Fact: Canadian natural gas can reduce global GHGs

Canada can do more to help reduce global GHGs – while improving social and environmental protection – by exporting its resources than it can by shutting the sectors down.

Using natural gas from Canada for power generation instead of coal in China is expected to result in emissions reductions of 34 to 62 per cent, according to a June 2020 study published in the Journal for Cleaner Production.

There’s a lot of coal-fired power being built around the world. As of January 2021 there were 201 coal plants under construction globally, including 92 in China, 30 in India and 24 in Indonesia, according to Global Energy Monitor.

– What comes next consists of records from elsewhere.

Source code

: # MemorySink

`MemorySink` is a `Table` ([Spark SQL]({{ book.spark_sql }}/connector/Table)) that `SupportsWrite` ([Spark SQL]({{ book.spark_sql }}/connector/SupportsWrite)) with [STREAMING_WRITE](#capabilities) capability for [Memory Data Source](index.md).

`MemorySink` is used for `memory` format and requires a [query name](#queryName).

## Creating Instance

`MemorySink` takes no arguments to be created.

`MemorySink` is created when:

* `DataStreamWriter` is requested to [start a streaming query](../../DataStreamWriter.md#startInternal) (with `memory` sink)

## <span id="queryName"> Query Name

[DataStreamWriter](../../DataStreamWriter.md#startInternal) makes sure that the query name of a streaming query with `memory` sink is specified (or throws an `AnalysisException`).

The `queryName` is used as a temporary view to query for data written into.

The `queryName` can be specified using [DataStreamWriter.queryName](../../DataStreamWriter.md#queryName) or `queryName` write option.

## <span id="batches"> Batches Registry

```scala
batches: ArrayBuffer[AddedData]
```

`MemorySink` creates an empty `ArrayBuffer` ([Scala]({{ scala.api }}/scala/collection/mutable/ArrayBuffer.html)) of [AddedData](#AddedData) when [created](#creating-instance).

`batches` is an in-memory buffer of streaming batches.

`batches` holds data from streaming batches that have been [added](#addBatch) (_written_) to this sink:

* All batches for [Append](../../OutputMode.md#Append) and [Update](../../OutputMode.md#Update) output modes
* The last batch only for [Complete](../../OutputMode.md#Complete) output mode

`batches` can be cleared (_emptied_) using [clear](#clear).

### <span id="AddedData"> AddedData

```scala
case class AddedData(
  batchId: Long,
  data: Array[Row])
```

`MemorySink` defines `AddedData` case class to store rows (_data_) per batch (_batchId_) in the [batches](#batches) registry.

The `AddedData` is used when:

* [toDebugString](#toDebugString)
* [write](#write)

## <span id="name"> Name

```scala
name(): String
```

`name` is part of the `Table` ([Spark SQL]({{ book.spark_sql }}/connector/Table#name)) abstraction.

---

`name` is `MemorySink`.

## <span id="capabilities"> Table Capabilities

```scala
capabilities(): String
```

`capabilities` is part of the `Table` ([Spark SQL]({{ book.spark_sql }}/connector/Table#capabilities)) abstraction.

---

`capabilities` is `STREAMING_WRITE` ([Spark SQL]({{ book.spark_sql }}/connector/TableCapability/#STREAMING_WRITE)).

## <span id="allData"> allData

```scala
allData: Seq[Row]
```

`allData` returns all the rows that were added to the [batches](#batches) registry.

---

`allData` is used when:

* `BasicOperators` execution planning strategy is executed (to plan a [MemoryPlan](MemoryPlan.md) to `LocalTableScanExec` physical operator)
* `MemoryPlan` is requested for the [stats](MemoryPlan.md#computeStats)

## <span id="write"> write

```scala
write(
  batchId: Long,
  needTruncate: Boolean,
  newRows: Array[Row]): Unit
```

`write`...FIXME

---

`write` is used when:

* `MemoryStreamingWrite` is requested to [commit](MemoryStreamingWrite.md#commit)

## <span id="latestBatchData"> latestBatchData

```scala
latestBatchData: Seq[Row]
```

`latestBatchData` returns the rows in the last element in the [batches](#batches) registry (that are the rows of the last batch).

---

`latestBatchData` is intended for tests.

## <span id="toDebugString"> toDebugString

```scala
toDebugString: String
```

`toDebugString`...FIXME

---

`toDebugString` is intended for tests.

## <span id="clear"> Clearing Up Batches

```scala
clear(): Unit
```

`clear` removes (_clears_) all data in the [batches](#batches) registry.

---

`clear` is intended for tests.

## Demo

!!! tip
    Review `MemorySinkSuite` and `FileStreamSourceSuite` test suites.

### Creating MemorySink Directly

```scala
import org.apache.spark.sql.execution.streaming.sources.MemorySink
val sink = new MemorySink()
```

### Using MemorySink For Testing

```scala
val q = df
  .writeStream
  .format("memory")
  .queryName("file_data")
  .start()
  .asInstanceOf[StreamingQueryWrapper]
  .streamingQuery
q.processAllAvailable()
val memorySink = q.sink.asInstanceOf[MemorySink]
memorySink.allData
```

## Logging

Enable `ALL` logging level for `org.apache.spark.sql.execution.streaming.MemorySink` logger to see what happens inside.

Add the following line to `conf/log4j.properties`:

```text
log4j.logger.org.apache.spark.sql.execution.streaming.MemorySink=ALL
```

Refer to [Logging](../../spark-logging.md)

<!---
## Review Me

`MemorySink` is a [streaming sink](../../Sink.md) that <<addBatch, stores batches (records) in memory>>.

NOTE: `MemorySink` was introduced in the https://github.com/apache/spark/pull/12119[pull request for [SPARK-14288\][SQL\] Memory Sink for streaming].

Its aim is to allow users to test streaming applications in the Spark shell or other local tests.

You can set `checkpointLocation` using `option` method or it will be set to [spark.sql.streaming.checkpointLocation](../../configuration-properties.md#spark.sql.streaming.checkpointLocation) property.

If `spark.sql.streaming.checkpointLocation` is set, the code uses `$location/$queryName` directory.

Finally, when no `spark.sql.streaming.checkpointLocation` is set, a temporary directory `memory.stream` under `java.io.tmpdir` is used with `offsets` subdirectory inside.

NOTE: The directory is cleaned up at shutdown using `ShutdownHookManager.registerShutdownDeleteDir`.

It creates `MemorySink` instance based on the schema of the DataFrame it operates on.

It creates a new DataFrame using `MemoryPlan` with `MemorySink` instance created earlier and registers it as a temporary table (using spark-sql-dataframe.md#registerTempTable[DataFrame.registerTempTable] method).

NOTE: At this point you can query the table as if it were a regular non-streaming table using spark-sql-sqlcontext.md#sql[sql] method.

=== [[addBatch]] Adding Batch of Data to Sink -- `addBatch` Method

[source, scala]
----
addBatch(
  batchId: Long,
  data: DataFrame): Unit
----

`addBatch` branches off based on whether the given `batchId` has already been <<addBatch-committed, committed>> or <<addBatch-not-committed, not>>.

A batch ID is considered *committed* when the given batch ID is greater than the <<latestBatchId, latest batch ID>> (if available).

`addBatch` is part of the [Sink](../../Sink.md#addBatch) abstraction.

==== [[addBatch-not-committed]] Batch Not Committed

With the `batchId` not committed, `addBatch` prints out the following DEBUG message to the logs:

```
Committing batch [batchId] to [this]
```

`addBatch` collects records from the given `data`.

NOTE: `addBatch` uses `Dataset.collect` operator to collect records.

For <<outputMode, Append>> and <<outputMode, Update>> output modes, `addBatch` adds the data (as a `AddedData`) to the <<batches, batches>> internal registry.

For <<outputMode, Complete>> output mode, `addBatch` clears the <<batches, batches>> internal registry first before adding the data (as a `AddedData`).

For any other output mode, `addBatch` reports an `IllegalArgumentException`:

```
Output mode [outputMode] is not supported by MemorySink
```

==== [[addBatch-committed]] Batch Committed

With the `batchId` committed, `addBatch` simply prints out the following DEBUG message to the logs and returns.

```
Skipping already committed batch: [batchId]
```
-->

That’s in addition to 345 coal-fired power plants in the pre-construction phase, including 135 in China.

“Canadian natural gas has an abundant cheap supply that could easily displace coal and higher intensity fossil fuels and provide uplift for Canada, giving greener and cheaper energy both in North America and globally, assuming they can get the infrastructure completed and show the wherewithal to do it,” says Ian Archer, associate director in the natural gas team at IHS Markit.

Fact: Oil sands accelerating efforts to reduce GHGs

There is a widely spread misconception that Canada’s oil sands sector is an environmental laggard from a GHG perspective. In reality, several oil sands projects now have emissions footprints that are lower than the global average thanks to new technology and improved efficiency, BMO reports.

“An adaptable, innovation driven mindset exists in Canada’s energy sector, and it is deepening and evolving,” Van Wielingen writes.

“Responsiveness, innovation and adaptation has happened and is happening.”

Average oil sands emissions per barrel have fallen by 27 per cent since 2013, BMO reports. Over the same period, competing global oil majors decreased their GHG emissions intensity by just 13 per cent.

A further 20 to 30 per cent reduction in oil sands emissions intensity is expected over the next decade as producers apply new technology and process improvements. And potential game changers could be on the horizon like small modular nuclear reactors and direct air capture.

“We also sense that the industry’s ambition and urgency to take action is higher than ever, underscored by the recent oil sands Pathways to Net Zero initiative,” BMO analysts said.

“All told, we are increasingly optimistic that progress toward the sector’s ESG goals will accelerate ahead and maintain its leading pace of advancement.”